Records from a collection:
'''

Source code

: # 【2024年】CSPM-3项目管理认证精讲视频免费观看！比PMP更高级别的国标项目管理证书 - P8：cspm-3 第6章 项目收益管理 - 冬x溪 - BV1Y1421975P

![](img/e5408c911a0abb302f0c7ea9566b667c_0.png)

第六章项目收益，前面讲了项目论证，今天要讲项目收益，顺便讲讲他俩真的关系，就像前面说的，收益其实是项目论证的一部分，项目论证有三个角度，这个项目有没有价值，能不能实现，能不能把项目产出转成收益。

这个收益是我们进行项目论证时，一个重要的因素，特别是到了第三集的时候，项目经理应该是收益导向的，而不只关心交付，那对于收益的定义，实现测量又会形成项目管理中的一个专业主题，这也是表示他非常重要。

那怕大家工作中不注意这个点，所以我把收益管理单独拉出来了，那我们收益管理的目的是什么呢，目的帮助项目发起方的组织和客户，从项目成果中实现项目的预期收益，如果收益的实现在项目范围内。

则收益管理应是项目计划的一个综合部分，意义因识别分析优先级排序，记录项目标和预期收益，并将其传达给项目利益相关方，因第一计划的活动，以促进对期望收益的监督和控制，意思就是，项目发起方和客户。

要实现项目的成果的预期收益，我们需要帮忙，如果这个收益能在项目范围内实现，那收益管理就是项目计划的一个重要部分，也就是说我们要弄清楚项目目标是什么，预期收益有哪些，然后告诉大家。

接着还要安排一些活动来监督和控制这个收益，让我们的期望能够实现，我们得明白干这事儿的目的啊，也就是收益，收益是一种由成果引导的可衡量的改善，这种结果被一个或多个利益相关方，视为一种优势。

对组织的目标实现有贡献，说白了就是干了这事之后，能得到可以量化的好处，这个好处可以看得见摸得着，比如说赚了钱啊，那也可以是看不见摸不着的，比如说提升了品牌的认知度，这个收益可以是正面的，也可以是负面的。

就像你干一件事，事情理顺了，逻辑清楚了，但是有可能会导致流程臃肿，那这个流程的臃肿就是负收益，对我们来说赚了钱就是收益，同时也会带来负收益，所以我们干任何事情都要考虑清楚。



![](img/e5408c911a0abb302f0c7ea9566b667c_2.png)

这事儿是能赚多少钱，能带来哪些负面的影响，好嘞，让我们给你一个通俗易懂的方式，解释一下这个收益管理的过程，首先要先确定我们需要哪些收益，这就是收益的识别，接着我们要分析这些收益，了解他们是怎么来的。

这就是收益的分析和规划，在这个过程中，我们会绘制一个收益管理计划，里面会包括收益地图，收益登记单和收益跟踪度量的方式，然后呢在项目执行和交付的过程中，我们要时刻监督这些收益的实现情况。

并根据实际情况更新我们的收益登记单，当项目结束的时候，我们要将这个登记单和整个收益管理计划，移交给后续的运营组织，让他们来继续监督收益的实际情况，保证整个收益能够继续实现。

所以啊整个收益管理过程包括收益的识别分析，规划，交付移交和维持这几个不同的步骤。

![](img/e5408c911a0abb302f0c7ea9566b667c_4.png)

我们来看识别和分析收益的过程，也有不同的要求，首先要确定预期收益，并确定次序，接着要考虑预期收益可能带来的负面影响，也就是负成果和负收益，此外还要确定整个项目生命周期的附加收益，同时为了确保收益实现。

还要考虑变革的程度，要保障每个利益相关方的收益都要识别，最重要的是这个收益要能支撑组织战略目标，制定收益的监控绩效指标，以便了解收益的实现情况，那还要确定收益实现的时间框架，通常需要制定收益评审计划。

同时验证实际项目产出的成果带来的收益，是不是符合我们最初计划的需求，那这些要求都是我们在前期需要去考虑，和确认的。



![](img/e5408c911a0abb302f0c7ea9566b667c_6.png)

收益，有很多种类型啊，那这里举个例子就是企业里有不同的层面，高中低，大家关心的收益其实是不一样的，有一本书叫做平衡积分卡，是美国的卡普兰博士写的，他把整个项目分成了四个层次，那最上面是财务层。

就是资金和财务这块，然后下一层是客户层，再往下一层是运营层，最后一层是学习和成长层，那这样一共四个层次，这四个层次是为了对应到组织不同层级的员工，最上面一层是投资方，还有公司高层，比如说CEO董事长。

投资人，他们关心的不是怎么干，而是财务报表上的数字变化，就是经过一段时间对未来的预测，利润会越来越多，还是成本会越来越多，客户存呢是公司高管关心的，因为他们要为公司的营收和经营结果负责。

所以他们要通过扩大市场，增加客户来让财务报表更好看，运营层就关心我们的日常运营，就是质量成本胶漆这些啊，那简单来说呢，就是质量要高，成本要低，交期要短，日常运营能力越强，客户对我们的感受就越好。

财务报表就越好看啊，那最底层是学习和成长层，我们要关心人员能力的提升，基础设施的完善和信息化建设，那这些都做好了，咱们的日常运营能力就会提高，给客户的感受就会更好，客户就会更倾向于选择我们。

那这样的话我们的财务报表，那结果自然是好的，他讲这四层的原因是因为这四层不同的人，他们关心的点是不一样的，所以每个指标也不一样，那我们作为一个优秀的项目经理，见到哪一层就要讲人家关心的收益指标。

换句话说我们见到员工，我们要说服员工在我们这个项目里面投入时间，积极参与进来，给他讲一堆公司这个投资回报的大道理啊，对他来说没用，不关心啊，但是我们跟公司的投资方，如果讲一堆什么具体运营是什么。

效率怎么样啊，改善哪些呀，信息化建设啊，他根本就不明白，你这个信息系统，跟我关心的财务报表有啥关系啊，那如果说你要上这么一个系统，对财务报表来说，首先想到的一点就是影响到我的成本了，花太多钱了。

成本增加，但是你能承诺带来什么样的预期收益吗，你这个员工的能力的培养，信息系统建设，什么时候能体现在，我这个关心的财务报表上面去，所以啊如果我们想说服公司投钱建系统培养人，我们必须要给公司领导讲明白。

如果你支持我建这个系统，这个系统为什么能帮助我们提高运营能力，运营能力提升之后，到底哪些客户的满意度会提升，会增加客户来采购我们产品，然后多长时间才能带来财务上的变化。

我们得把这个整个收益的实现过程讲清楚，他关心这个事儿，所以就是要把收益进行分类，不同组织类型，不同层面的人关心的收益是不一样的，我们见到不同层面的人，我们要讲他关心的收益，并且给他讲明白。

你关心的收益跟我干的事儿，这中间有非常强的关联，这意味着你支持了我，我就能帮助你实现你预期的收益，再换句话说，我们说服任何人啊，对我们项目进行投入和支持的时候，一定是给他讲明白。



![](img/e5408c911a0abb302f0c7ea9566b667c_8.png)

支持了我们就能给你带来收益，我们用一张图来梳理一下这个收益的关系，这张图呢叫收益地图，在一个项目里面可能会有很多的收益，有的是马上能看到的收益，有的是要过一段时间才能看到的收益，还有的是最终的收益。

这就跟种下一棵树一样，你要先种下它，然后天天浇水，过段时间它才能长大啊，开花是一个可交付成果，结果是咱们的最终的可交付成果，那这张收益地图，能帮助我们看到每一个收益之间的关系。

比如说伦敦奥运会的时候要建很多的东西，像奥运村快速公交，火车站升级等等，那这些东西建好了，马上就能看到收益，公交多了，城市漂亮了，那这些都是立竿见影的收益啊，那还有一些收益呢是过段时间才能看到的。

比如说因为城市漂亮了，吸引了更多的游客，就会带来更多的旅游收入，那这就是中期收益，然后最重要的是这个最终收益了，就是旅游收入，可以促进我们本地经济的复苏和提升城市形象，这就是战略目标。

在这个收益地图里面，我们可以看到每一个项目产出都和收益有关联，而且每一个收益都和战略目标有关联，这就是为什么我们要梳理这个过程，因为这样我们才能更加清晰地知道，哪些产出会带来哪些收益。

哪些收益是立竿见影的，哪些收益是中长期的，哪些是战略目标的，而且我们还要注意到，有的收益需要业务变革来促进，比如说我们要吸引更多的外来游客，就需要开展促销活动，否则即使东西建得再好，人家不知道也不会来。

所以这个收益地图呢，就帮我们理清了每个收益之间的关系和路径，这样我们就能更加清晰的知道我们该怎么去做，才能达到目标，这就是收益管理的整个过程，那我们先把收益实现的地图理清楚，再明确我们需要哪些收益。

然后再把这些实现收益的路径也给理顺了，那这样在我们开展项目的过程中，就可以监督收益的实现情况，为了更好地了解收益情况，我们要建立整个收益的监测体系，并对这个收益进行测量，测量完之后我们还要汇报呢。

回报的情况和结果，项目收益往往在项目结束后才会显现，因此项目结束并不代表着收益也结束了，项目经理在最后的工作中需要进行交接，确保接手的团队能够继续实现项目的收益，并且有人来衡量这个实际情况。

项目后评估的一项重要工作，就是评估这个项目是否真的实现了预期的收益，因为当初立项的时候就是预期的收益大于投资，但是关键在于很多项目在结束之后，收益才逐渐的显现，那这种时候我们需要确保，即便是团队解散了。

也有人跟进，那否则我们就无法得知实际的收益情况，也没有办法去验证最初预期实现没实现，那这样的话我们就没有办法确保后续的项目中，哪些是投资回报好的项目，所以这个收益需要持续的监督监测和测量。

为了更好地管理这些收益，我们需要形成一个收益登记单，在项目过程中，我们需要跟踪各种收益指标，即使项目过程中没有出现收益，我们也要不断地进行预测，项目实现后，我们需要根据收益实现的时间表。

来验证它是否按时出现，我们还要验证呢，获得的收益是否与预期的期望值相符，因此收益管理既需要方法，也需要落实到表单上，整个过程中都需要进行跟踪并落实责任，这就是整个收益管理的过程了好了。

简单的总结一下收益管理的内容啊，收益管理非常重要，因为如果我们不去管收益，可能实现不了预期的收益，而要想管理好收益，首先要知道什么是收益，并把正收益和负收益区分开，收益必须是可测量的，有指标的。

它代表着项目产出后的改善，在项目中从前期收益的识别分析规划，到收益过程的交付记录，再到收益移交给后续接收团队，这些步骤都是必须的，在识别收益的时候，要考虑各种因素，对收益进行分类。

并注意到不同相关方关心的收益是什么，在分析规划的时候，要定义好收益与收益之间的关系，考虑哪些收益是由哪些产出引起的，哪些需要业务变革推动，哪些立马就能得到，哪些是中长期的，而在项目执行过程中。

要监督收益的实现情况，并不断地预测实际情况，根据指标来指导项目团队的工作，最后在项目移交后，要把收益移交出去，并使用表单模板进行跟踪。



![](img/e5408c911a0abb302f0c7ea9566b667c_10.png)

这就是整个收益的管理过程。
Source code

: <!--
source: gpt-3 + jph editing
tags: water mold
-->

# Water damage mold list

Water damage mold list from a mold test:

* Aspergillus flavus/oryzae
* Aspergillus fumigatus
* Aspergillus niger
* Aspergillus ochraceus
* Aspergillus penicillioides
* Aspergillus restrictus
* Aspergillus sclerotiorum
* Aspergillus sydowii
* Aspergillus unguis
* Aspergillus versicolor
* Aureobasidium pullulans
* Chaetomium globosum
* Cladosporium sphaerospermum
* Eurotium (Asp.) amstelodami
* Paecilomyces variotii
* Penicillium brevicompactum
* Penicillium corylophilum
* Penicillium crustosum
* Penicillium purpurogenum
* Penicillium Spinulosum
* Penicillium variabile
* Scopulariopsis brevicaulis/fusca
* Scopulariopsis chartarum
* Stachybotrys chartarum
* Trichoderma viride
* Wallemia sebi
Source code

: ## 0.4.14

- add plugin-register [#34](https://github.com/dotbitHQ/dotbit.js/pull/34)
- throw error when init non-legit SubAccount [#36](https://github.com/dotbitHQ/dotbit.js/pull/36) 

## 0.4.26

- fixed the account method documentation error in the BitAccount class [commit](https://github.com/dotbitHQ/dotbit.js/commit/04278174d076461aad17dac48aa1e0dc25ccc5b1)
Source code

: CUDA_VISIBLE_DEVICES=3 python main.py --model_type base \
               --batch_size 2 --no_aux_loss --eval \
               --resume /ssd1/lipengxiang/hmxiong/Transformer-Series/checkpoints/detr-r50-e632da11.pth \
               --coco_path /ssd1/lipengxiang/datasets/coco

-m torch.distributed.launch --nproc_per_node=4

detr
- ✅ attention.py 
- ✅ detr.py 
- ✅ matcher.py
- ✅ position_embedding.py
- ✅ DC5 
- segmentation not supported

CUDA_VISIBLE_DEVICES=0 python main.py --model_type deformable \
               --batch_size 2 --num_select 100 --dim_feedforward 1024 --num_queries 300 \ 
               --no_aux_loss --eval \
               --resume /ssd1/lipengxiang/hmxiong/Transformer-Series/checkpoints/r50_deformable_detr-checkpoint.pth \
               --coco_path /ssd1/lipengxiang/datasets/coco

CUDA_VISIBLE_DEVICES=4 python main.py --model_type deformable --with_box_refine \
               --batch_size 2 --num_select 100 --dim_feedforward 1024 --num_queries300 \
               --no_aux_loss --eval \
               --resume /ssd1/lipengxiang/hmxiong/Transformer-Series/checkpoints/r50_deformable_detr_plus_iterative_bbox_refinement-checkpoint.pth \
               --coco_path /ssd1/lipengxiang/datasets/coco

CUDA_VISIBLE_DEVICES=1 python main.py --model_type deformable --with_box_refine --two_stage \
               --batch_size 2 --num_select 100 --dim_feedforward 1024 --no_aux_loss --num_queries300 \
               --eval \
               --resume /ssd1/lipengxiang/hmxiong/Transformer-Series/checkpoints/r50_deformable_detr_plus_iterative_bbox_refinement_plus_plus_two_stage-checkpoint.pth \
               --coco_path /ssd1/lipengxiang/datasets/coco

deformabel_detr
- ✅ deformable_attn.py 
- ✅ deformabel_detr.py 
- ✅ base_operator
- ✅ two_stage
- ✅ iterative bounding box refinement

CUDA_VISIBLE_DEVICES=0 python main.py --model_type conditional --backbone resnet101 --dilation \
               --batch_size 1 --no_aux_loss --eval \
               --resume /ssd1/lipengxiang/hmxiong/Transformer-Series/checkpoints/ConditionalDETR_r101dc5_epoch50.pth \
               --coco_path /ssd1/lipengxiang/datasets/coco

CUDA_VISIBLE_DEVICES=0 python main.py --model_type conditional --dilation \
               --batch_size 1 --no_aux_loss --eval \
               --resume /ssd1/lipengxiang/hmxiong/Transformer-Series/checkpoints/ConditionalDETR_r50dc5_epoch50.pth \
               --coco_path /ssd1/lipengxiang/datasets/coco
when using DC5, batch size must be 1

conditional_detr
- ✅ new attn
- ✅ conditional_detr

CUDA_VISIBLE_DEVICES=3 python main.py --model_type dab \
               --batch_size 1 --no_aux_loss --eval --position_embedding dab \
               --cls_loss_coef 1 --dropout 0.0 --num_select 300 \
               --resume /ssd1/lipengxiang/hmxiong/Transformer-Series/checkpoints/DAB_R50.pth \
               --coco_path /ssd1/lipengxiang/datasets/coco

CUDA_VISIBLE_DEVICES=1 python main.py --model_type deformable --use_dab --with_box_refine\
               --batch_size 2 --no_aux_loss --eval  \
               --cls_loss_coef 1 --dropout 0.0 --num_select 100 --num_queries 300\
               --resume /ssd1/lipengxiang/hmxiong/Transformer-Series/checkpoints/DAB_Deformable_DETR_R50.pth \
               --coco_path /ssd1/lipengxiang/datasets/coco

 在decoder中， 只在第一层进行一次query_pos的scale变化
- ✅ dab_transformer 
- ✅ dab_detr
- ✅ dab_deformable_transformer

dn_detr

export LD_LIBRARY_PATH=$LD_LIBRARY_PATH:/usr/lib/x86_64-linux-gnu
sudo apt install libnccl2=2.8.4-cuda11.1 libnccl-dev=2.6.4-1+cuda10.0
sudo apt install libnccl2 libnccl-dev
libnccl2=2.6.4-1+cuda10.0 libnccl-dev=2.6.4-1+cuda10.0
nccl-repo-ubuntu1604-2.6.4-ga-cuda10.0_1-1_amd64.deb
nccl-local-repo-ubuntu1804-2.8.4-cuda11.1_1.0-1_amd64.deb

'''

**About this exercise**
In the data above, which lines lie between the line with "--model_type base \" and the line with "- ✅ deformabel_detr.py", inclusive? Print those lines exactly and nothing else.

**Written response**
: CUDA_VISIBLE_DEVICES=3 python main.py --model_type base \
               --batch_size 2 --no_aux_loss --eval \
               --resume /ssd1/lipengxiang/hmxiong/Transformer-Series/checkpoints/detr-r50-e632da11.pth \
               --coco_path /ssd1/lipengxiang/datasets/coco

-m torch.distributed.launch --nproc_per_node=4

detr
- ✅ attention.py 
- ✅ detr.py 
- ✅ matcher.py
- ✅ position_embedding.py
- ✅ DC5 
- segmentation not supported

CUDA_VISIBLE_DEVICES=0 python main.py --model_type deformable \
               --batch_size 2 --num_select 100 --dim_feedforward 1024 --num_queries 300 \ 
               --no_aux_loss --eval \
               --resume /ssd1/lipengxiang/hmxiong/Transformer-Series/checkpoints/r50_deformable_detr-checkpoint.pth \
               --coco_path /ssd1/lipengxiang/datasets/coco

CUDA_VISIBLE_DEVICES=4 python main.py --model_type deformable --with_box_refine \
               --batch_size 2 --num_select 100 --dim_feedforward 1024 --num_queries300 \
               --no_aux_loss --eval \
               --resume /ssd1/lipengxiang/hmxiong/Transformer-Series/checkpoints/r50_deformable_detr_plus_iterative_bbox_refinement-checkpoint.pth \
               --coco_path /ssd1/lipengxiang/datasets/coco

CUDA_VISIBLE_DEVICES=1 python main.py --model_type deformable --with_box_refine --two_stage \
               --batch_size 2 --num_select 100 --dim_feedforward 1024 --no_aux_loss --num_queries300 \
               --eval \
               --resume /ssd1/lipengxiang/hmxiong/Transformer-Series/checkpoints/r50_deformable_detr_plus_iterative_bbox_refinement_plus_plus_two_stage-checkpoint.pth \
               --coco_path /ssd1/lipengxiang/datasets/coco

deformabel_detr
- ✅ deformable_attn.py 
- ✅ deformabel_detr.py 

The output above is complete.